The present section mainly reflects on how the equilibrium points appear or disappear from one another and how the stability of the equilibria changes through different types of local or global bifurcations.

In proposition 8 we present different conditions how the two branches of different equilibria appear or disappear through several saddle node bifurcations.

Proposition 8.  (a) The system (5) undergoes a saddle-node bifurcation at $\alpha_1 = (\sqrt{\beta_1}-1)^2$, when $E_1^+$ and $E_1^-$ coincide.

(b) The system (5) undergoes a saddle-node bifurcation at $\alpha_2 = (\sqrt{\beta_2}-\sqrt{\gamma})^2$, when $E_2^+$ and $E_2^-$ coincide.

(c) Suppose that at $\alpha_1 = \alpha_1^{5*}$, $\displaystyle \textrm{Det}(J_{x_5 y_5})|_{\alpha_1^{5*}} = 0$. Then the system (5) undergoes a saddle-node bifurcation at $\alpha_1 = \alpha_1^{5*}$ when two $E_5$ coincide.

(d) If for $\alpha_1 = \alpha_1^{SN}$, $G(x) = 0$ has a double root then the system (5) exhibits another saddle node bifurcating where two interior equilibrium points coincide.

Proof.  (a) Let us assume $\alpha_1 = \alpha_1^* = (\sqrt{\beta_1}-1)^2$. It is easy to see that $E_1^+$ and $E_1^-$ coincide at $\alpha_1 = \alpha_1^*$. Let $v_1 = \begin{pmatrix} 1\\ 0\\ 0 \end{pmatrix}$ and $w_1 = \begin{pmatrix} 1\\ -\frac{\alpha(\sqrt{\beta_1}-1)}{\gamma+\beta(\sqrt{\beta_1}-1)}\\ -\frac{\epsilon(\sqrt{\beta_1}-1)}{-\beta_3+d\epsilon(\sqrt{\beta_1}-1)} \end{pmatrix}$ be the eigenvectors corresponding to the zero eigenvalue of the matrices $J(E_1)$ and $J(E_1)^T$ respectively at $\alpha_1 = (\sqrt{\beta_1}-1)^2$.

Let us rewrite the system (5) as $\frac{dX}{dt} = F$. Then we have the following

$w_1^T F_{\alpha_1}|_{\alpha^*_1} = -1\, \, \neq 0, \\ w_1^T D^2F|_{\alpha^*_1}(v_1, v_1) = -\frac{2}{\sqrt{\beta_1}}\, \, \neq 0 .$

Thus the system undergoes saddle-node bifurcation at $\alpha_1 = \alpha_1^*$.

(b) The proof is similar as given in (a).

(c) The slopes of the curves (8) and (9) at any point $(x, y)$ are respectively given by $\frac{1}{\alpha}\left[\frac{\alpha_1\beta_1}{(x+\alpha_1)^2}-1\right]$ and $\frac{\beta}{\left[\frac{\alpha_2\beta_2}{(y+\alpha_2)^2}-1\right]}$. Now $\displaystyle \textrm{Det}(J_{x_5 y_5})|_{\alpha_1^{5*}} = 0$ implies that the curves (8) and (9) touches each other and consequently two $E_5$ coinside.
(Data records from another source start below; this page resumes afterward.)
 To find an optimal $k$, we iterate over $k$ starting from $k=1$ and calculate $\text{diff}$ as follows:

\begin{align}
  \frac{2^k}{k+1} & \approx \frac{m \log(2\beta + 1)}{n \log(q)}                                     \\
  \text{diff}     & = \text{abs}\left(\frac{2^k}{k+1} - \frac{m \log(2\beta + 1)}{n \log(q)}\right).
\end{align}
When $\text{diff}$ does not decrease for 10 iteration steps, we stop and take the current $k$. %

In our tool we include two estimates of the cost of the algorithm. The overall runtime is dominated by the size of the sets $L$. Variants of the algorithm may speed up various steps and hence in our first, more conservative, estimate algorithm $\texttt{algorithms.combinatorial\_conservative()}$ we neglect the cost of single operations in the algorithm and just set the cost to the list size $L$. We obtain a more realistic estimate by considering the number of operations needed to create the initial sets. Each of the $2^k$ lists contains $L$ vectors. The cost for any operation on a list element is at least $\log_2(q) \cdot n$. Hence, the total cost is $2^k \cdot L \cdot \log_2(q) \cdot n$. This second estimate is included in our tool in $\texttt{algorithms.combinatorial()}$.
Now if we proceed as above then it is easy to prove that the system undergoes a saddle node bifurcation at $\alpha = \alpha_1^{5*}$.

(d) Similar to (a) & (c).

In the following we discuss how the equilibira $E_3$ and $E_4$ exchange their stability with that of $E_1$ and $E_2$ respectively through transcritical bifurcations.

Proposition 9.(a) The system (5) undergoes Transcritical bifurcation at $\beta_3 = \beta^*_3 \equiv \frac{d\epsilon\left[-(1+\alpha_1-\beta_1)\pm \sqrt{(1+\alpha_1-\beta_1)^2-4\alpha_1}\right]}{2}$ and $E_3$ exchanges stability with $E_1^+$ if $\beta_1<\left(1+\frac{\beta_3}{d*\epsilon}\right)^2$ and with $E_1^-$ if $\beta_1>\left(1+\frac{\beta_3}{d*\epsilon}\right)^2$ respectively.
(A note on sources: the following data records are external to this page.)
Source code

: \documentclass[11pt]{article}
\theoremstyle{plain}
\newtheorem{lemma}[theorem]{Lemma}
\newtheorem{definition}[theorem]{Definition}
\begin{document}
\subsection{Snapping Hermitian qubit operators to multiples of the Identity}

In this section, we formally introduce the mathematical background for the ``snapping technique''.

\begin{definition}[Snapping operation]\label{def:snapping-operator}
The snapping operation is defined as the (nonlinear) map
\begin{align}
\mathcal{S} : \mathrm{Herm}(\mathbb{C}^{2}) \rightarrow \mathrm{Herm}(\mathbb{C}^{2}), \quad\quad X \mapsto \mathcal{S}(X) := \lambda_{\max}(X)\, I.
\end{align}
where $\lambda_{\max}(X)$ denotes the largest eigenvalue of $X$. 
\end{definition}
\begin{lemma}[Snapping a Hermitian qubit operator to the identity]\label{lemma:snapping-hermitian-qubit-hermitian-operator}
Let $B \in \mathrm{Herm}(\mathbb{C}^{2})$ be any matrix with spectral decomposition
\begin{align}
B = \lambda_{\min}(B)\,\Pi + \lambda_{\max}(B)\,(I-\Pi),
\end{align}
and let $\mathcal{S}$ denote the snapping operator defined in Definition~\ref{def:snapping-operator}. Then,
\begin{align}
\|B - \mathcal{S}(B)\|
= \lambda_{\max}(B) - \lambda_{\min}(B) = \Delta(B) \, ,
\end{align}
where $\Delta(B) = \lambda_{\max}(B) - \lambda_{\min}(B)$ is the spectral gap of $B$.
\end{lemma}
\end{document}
(b) The system (5) undergoes another Transcritical bifurcation at $\beta_3 = \beta^*_3 \equiv \frac{d\mu\left[-(\gamma+\alpha_2-\beta_2)\pm \sqrt{(\gamma+\alpha_2-\beta_2)^2-4\alpha_2\gamma}\right]}{2}$ and $E_4$ exchanges stability with $E_2^+$ if $\beta_2<\frac{1}{\gamma}\left(\gamma+\frac{\beta_3}{d*\mu}\right)^2$ and with $E_2^-$ if $\beta_2>\frac{1}{\gamma}\left(\gamma+\frac{\beta_3}{d*\mu}\right)^2$ respectively.

Proof.   (a) Let $v_3 = \begin{pmatrix} \frac{\epsilon}{\frac{\alpha_1\beta_1}{(x_3+\alpha_1)^2}-1}\\ 0\\ 1 \end{pmatrix}$ and $w_3 = \begin{pmatrix} 0\\ 0\\ 1 \end{pmatrix}$ be the eigenvectors corresponding to the zero eigenvalue of the matrices $J(E_3)$ and $J(E_3)^T$ respectively.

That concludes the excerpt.